A test substance is considered to be mutagenic if a concentration-related increase or if a positive response reproducible in both assays is observed.
A test substance is considered to be not mutagenic in the bacterial gene mutation test if it produces neither a dose-related increase in the mean number of revertant colonies nor a reproducible positive response at any of the test points.
Statistics:
No statistical analysis is required.
Key result
Species / strain:
other: S. typhimurium TA 98, TA 100, TA 1535, Ta1537 and E.coli WP2 uvrA
Metabolic activation:
with and without
Genotoxicity:
negative
Cytotoxicity / choice of top concentrations:
no cytotoxicity nor precipitates, but tested up to recommended limit concentrations
Vehicle controls validity:
valid
Positive controls validity:
valid
Additional information on results:
TEST-SPECIFIC CONFOUNDING FACTORS
- Precipitation: A precipitate on the plates was observed in the first test only at 1667 µg/plate and higher.

COMPARISON WITH HISTORICAL CONTROL DATA:The mean number of his+ and trp+ revertant colonies of the negative controls were within the acceptable range, and the positive controls gave the expected increase in the mean number of revertant colonies

ADDITIONAL INFORMATION ON CYTOTOXICITY: The test substance Glycolide was not toxic to any strain, as was evidenced by the absence of decrease in the mean number of revertant colonies
Conclusions:
It is concluded that the results obtained with the test substance 1,4-Dioxane-2,5-dione (min 99.5%) in a reverse gene mutation assay in bacteria according to OECD guideline 471 (adopted July 21, 1997) and EU method B.13/14 (December 29, 1992) with the strains TA 1535, TA 1537, TA 98, TA 100 of S. typhimurium and E. coli  WP2 uvrA in the presence and absence of mammalian metabolic activation (S9 mix), indicate that 1,4-Dioxane-2,5-dione (Glycolide) was not mutagenic under the conditions employed in this study.
Endpoint conclusion
Endpoint conclusion:
no adverse effect observed (negative)

Genetic toxicity in vivo

Endpoint conclusion
Endpoint conclusion:
no study available

Additional information

In a test according to the reverse gene mutation assay in bacteria according to OECD guideline 471 (adopted July 21, 1997) and EU method B.13/14 (December 29, 1992) with the S. typhimurium strains TA 1535, TA 1537, TA 98, TA 100 and E. coli  WP2 uvrA  in the presence and absence of mammalian metabolic activation (S9 mix), 1,4-Dioxane-2,5-dione (Glycolide) was applied in the following concentrations: 62, 185, 556, 1667 and 5000 µg/plate. Precipitation was observed at 1665 µg/plate and higher.
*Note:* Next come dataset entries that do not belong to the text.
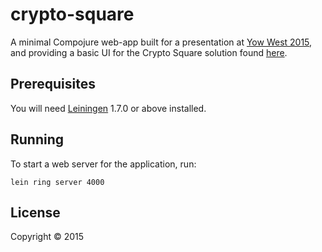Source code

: # crypto-square

A minimal Compojure web-app built for a presentation at [Yow West 2015][1], and providing a basic UI for the Crypto Square solution found [here][3].

[3]: http://garajeando.blogspot.com.au/2015/05/exercism-crypto-square-in-clojure.html

[1]: https://a.confui.com/-LsHgG00I

## Prerequisites

You will need [Leiningen][2] 1.7.0 or above installed.

[2]: https://github.com/technomancy/leiningen

## Running

To start a web server for the application, run:

    lein ring server 4000

## License

Copyright © 2015
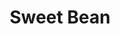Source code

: ---
title: "Sweet Bean"
year: 2015
rating: 2.5
stars: "★★½"
rewatched: false
permalink: "sweet-bean"
watched_on: 2016-05-22
---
In all strains and in both assays,1,4-Dioxane-2,5-dione (Glycolide) did not cause a two-fold or greater increase in the mean number of revertant colonies appearing in the test plates compared to the background spontaneous reversion rate observed with the negative control. Thus, 1,4-Dioxane-2,5-dione (Glycolide) was considered not mutagenic under the conditions of the test.

Justification for classification or non-classification

According to CLP Regulation EC No 1272/2008 and the Globally Harmonized System of Classification and Labelling of Chemicals (GHS) no classification and labelling for mutagenic toxicity is necessary.